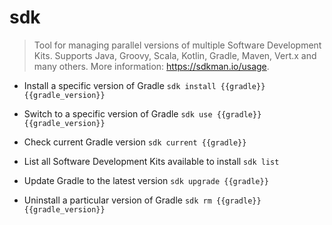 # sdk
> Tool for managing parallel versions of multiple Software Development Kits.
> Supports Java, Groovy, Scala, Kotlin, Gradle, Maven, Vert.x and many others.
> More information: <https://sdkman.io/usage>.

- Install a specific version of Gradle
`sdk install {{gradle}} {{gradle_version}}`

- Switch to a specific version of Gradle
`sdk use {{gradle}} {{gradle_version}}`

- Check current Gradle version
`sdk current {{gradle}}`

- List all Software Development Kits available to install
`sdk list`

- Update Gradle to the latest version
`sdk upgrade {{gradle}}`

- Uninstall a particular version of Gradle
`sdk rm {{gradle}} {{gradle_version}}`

——————

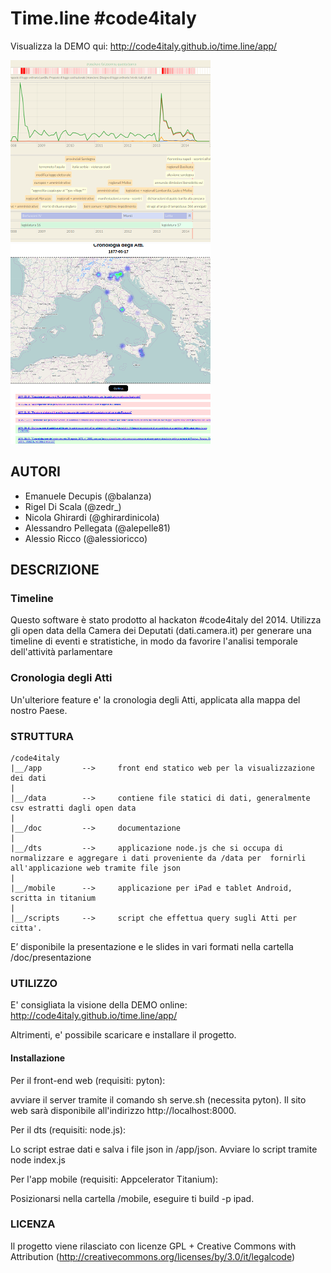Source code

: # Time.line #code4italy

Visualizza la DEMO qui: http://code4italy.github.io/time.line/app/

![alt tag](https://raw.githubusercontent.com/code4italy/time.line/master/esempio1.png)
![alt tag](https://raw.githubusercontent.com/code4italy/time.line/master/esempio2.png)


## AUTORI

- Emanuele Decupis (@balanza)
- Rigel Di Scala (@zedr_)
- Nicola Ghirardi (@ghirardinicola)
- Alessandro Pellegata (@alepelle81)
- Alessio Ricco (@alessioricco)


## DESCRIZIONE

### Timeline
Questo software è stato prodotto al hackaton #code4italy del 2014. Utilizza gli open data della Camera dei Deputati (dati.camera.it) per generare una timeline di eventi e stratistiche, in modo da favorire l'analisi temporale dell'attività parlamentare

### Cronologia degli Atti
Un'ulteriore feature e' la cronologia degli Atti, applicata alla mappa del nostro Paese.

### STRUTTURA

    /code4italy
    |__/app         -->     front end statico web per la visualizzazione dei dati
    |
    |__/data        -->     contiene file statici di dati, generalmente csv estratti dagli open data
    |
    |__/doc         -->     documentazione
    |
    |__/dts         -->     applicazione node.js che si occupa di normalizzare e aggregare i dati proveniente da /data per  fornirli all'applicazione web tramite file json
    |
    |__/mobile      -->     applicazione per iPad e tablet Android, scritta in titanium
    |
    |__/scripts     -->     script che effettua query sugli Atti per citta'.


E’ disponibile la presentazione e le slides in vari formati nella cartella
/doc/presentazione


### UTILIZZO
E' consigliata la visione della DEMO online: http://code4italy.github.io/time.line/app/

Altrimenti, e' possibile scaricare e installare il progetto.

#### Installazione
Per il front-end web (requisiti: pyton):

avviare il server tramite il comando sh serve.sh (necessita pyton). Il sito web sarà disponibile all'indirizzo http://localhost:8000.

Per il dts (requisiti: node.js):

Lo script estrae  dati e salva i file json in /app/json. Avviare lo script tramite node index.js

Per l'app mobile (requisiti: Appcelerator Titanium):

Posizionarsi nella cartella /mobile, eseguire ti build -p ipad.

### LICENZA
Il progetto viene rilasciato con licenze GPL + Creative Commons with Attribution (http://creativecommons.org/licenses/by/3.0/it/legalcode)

——————

Your reply must be one number, namely the count of lines above that hold the string "Kits".

> _Reply to the exercise_
2